And so it goes on, money moving along a spending chain (which sometimes doubles back on itself).

It is just a simple geometric progression where government spending causes taxation — not the other way around. This is a key point in MMT: the spending comes first and tax is a secondary operation. It’s the spending that makes the tax happen. Government spending bounces around the economy — generating income for households and firms — and a little bit goes back to government at each link in the chain.

If you have difficulty with the concept of spending preceding taxation, just ask yourself this question:

Where does the money to pay taxes come from in the first place?

Money in a modern economy is not something that pre-exists within the economy. It always comes from a higher source. Even in economies where money was based on precious metals, it was usually issued and controlled by a higher source. Consider the Robin Hood legend and money taxes (taxes paid in crops or labour are different). The king decreed that money taxes were to be paid in silver coins and used a Nottingham-based proxy to collect them. Where did those coins come from in the first place? What would happen if the king didn’t tax them back?

Our little model has shown that £100 spent by the government has spread out into the economy, creating £336 in personal and corporate income, and £59 has gone back in tax.

But we’ve only followed the spending chain for a few links. Any mathematician will tell you that, in this idealised model of the economy and with a flat transaction tax set at 20%, the process will continue until the government gets back all £100 and income amounting to £500 has been generated. What’s more, the government will still get £100 back if the tax rate is reduced to 10% or increased to 30% — there will just have to be more links in the chain. In the long run, and in this idealised model, changing the tax rate has no effect on the total tax take.

You may ask why we don’t reduce income tax to a flat 5% then. That’s because tax has purposes other than serving as a drain of government spending, the most important being that it allows the government to direct the use of resources — people and stuff — for the benefit of all. Tax takes away some of our purchasing power and in doing so leaves resources unused. The state can then buy those resources and deploy them to further the public purpose.

The real purposes of tax were explained in the 1940s by the US economist and central banker Beardsley Ruml. He saw tax as has having multiple uses, none of which had anything to do with funding spending:

  • to stabilise the currency;
  • to discourage bad practices and encourage good ones;
  • to provide clarity about spending by appearing to allocate tax to specific things;
  • and to ‘express public policy in the distribution of wealth and of income’.

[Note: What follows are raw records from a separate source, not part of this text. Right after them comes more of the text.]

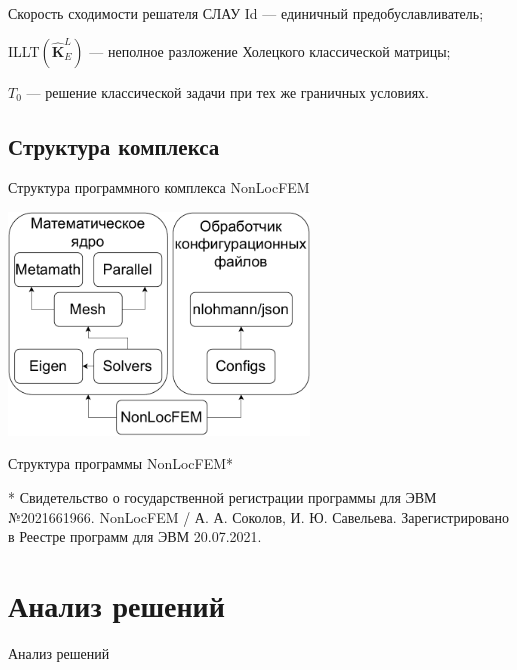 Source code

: \begin{frame}{Скорость сходимости решателя СЛАУ}
Id --- единичный предобуславливатель;

ILLT$\left( \widehat{\textbf{K}}^L_E \right)$ --- неполное разложение Холецкого классической матрицы;

$T_0$ --- решение классической задачи при тех же граничных условиях.
\end{frame}

\subsection{Структура комплекса}
\begin{frame}{Структура программного комплекса NonLocFEM}
\begin{center}
	\includegraphics[width=0.6\textwidth]{pics/NonLocFEMSchema.pdf}
	
	Структура программы NonLocFEM*
\end{center}
\justifying
* Свидетельство о государственной регистрации программы для ЭВМ \\
    №2021661966. NonLocFEM / А. А. Соколов, И. Ю. Савельева. Зарегистрировано в Реестре программ для ЭВМ 20.07.2021.
\normalsize
\end{frame}

\section{Анализ решений}

\begin{frame}
	\centering
	\Huge
	Анализ решений
\end{frame}

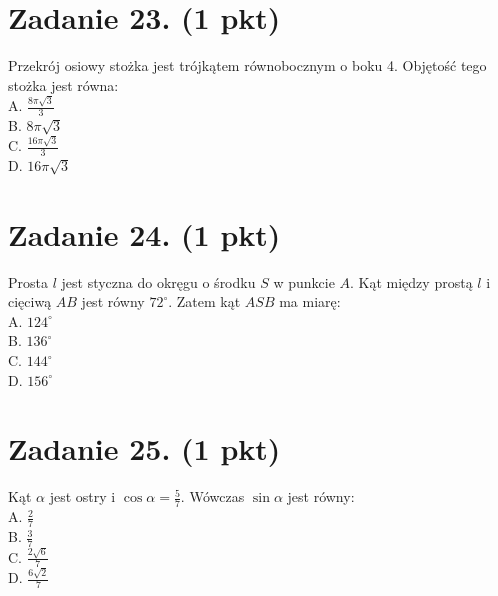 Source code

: \documentclass[10pt]{article}
\begin{document}
\section*{Zadanie 23. (1 pkt)}
Przekrój osiowy stożka jest trójkątem równobocznym o boku 4. Objętość tego stożka jest równa:\\
A. \(\frac{8 \pi \sqrt{3}}{3}\)\\
B. \(8 \pi \sqrt{3}\)\\
C. \(\frac{16 \pi \sqrt{3}}{3}\)\\
D. \(16 \pi \sqrt{3}\)

\section*{Zadanie 24. (1 pkt)}
Prosta \(l\) jest styczna do okręgu o środku \(S\) w punkcie \(A\). Kąt między prostą \(l\) i cięciwą \(A B\) jest równy \(72^{\circ}\). Zatem kąt \(A S B\) ma miarę:\\
A. \(124^{\circ}\)\\
B. \(136^{\circ}\)\\
C. \(144^{\circ}\)\\
D. \(156^{\circ}\)

\section*{Zadanie 25. (1 pkt)}
Kąt \(\alpha\) jest ostry i \(\cos \alpha=\frac{5}{7}\). Wówczas \(\sin \alpha\) jest równy:\\
A. \(\frac{2}{7}\)\\
B. \(\frac{3}{7}\)\\
C. \(\frac{2 \sqrt{6}}{7}\)\\
D. \(\frac{6 \sqrt{2}}{7}\)
\end{document}
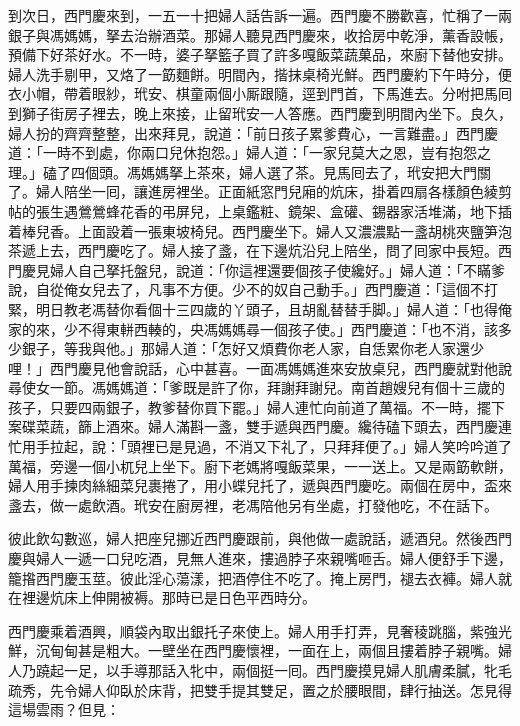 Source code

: 到次日，西門慶來到，一五一十把婦人話告訴一遍。西門慶不勝歡喜，忙稱了一兩銀子與馮媽媽，拏去治辦酒菜。那婦人聽見西門慶來，收拾房中乾淨，薰香設帳，預備下好茶好水。不一時，婆子拏籃子買了許多嘎飯菜蔬菓品，來廚下替他安排。婦人洗手剔甲，又烙了一筯麵餅。明間內，揩抹桌椅光鮮。西門慶約下午時分，便衣小帽，帶着眼紗，玳安、棋童兩個小厮跟隨，逕到門首，下馬進去。分咐把馬囘到獅子街房子裡去，晚上來接，止留玳安一人答應。西門慶到明間內坐下。良久，婦人扮的齊齊整整，出來拜見，說道：「前日孩子累爹費心，一言難盡。」西門慶道：「一時不到處，你兩口兒休抱怨。」婦人道：「一家兒莫大之恩，豈有抱怨之理。」磕了四個頭。馮媽媽拏上茶來，婦人選了茶。見馬囘去了，玳安把大門關了。{}婦人陪坐一囘，讓進房裡坐。正面紙窓門兒廂的炕床，掛着四扇各樣顏色綾剪帖的張生遇鶯鶯蜂花香的弔屏兒，上桌鑑粧、鏡架、盒礶、錫器家活堆滿，地下插着棒兒香。{}上面設着一張東坡椅兒。{}西門慶坐下。婦人又濃濃點一盞胡桃夾鹽笋泡茶遞上去，西門慶吃了。婦人接了盞，在下邊炕沿兒上陪坐，問了囘家中長短。西門慶見婦人自己拏托盤兒，說道：「你這裡還要個孩子使纔好。」婦人道：「不瞞爹說，自從俺女兒去了，凡事不方便。少不的奴自己動手。」西門慶道：「這個不打緊，明日教老馮替你看個十三四歲的丫頭子，且胡亂替替手脚。」婦人道：「也得俺家的來，少不得東軿西輳的，{}央馮媽媽尋一個孩子使。」西門慶道：「也不消，該多少銀子，等我與他。」那婦人道：「怎好又煩費你老人家，自恁累你老人家還少哩！」西門慶見他會說話，心中甚喜。一面馮媽媽進來安放桌兒，西門慶就對他說尋使女一節。馮媽媽道：「爹既是許了你，拜謝拜謝兒。南首趙嫂兒有個十三歲的孩子，只要四兩銀子，教爹替你買下罷。」婦人連忙向前道了萬福。不一時，擺下案碟菜蔬，篩上酒來。婦人滿斟一盞，雙手遞與西門慶。纔待磕下頭去，西門慶連忙用手拉起，說：「頭裡已是見過，不消又下礼了，只拜拜便了。」婦人笑吟吟道了萬福，旁邊一個小杌兒上坐下。廚下老媽將嘎飯菜果，一一送上。又是兩筯軟餅，婦人用手揀肉絲細菜兒裹捲了，用小蝶兒托了，遞與西門慶吃。兩個在房中，盃來盞去，做一處飲酒。玳安在廚房裡，老馮陪他另有坐處，打發他吃，不在話下。

彼此飲勾數巡，婦人把座兒挪近西門慶跟前，{}與他做一處說話，遞酒兒。然後西門慶與婦人一遞一口兒吃酒，見無人進來，摟過脖子來親嘴咂舌。婦人便舒手下邊，籠揝西門慶玉莖。彼此淫心蕩漾，把酒停住不吃了。掩上房門，褪去衣褲。婦人就在裡邊炕床上伸開被褥。那時已是日色平西時分。

西門慶乘着酒興，順袋內取出銀托子來使上。婦人用手打弄，見奢稜跳腦，紫強光鮮，沉甸甸甚是粗大。一壁坐在西門慶懷裡，一面在上，兩個且摟着脖子親嘴。婦人乃蹺起一足，以手導那話入牝中，兩個挺一囘。西門慶摸見婦人肌膚柔膩，牝毛疏秀，先令婦人仰臥於床背，把雙手提其雙足，置之於腰眼間，肆行抽送。怎見得這場雲雨？但見：

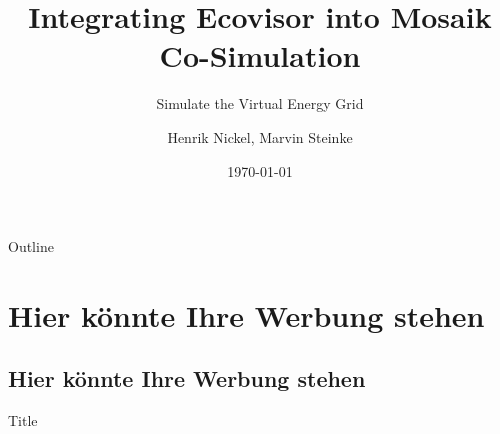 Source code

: \documentclass[aspectratio=169, 10pt]{beamer}
\title[Ecovisor \& Mosaik Co-Simulation]{
    Integrating Ecovisor into Mosaik Co-Simulation
}
\subtitle{Simulate the Virtual Energy Grid}
\author[Nickel \& Steinke]{Henrik Nickel, Marvin Steinke}
\institute{Technische Universität Berlin}
\date{\today}
\begin{document}
\frame[plain]{\titlepage}
\begin{frame}{Outline}
    \tableofcontents
\end{frame}

\section{Hier könnte Ihre Werbung stehen}
\subsection{Hier könnte Ihre Werbung stehen}
\frame[noframenumbering]{\sectionpage}
\begin{frame}{Title}
\end{frame}
\end{document}
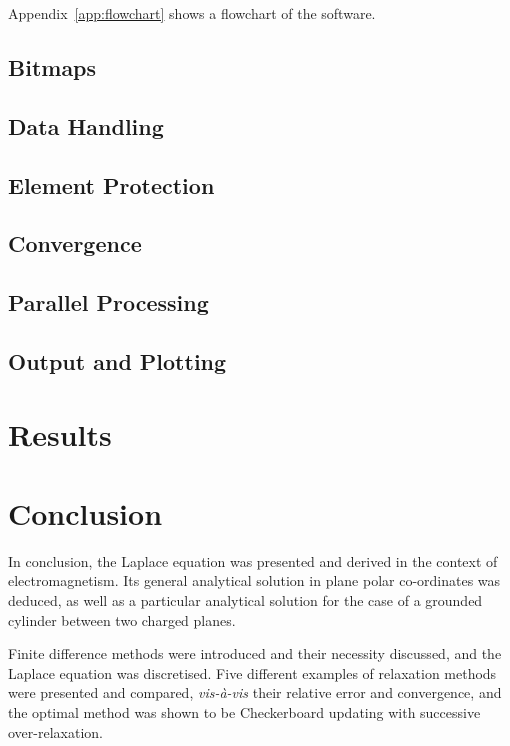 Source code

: \documentclass[11pt, a4paper]{article}
\begin{document}
Appendix~\ref{app:flowchart} shows a flowchart of the software.

\subsection{Bitmaps}


\subsection{Data Handling}


\subsection{Element Protection}
\label{sec:mask}


\subsection{Convergence}


\subsection{Parallel Processing}


\subsection{Output and Plotting}


\section{Results}


\section{Conclusion}
In conclusion, the Laplace equation was presented and derived in the context of
electromagnetism. Its general analytical solution in plane polar co-ordinates was
deduced, as well as a particular analytical solution for the case of a grounded
cylinder between two charged planes.

Finite difference methods were introduced and their necessity discussed, and the
Laplace equation was discretised. Five different examples of relaxation methods were
presented and compared, \emph{vis-\`{a}-vis} their relative error and convergence, and
the optimal method was shown to be Checkerboard updating with successive over-relaxation.
\end{document}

Ruml summed up all this rather succinctly in the title of his article:

Taxes for revenue are obsolete.5

His work led to the MMT concept that taxes drive currency. This is a core concept which answers the question:

Why would anyone accept money that is not backed by gold?

They accept it because it’s the only thing with which they can pay their taxes — and a cosy little cell is always available for anyone who doesn’t pay up. Tax is not designed to give people a nice warm feeling inside when they pay it. Tax is not ‘the price you pay for living in a civilised society’. Tax is coercive. Tax is an expression of raw state power.

For some people, this is where the cognitive dissonance kicks in and they start to feel uncomfortable with MMT. They feel a bit queasy as the truth materialises out of the background noise and they realise that everything they believed about money and the economy isn’t true any more.

But let’s get back to our spending chain. Why does the government only get back £98? Surely if we follow the maths the government will get back all £100. What happened to the other two quid? Well, the bit that the government doesn’t get back is the bit that isn’t spent — twenty-pound notes hidden under a mattress, money in an ISA or retained corporate profits. Anything that isn’t spent is, by definition, our savings and money that is saved breaks the spending chain. Saved money can’t cause any further tax to happen.

Therefore, in any given period the difference between the amount the government sector spends and the amount it gets back in tax is equal pound-for-pound, penny-for-penny to the increase in the savings of the non-government sector.

Hang on a minute! Isn’t the difference between what the government spends and what it receives in tax the definition of the deficit? Of course it is. The thing we call the ‘deficit’ (which is universally perceived as a Bad Thing) is nothing other than an accounting representation of the aggregate increase in savings (which are universally perceived as a Good Thing). The deficit is savings.

It’s not accidental that the public suffers from deficit doublethink and it’s the result of 40 years’ worth of clever PR. Imagine you were a neoliberal strategist, hell-bent on reducing the size and reach of the state. Which term would you use to describe the difference between government spending and tax receipts? Deficit or savings? Terrifying black hole or national nest egg?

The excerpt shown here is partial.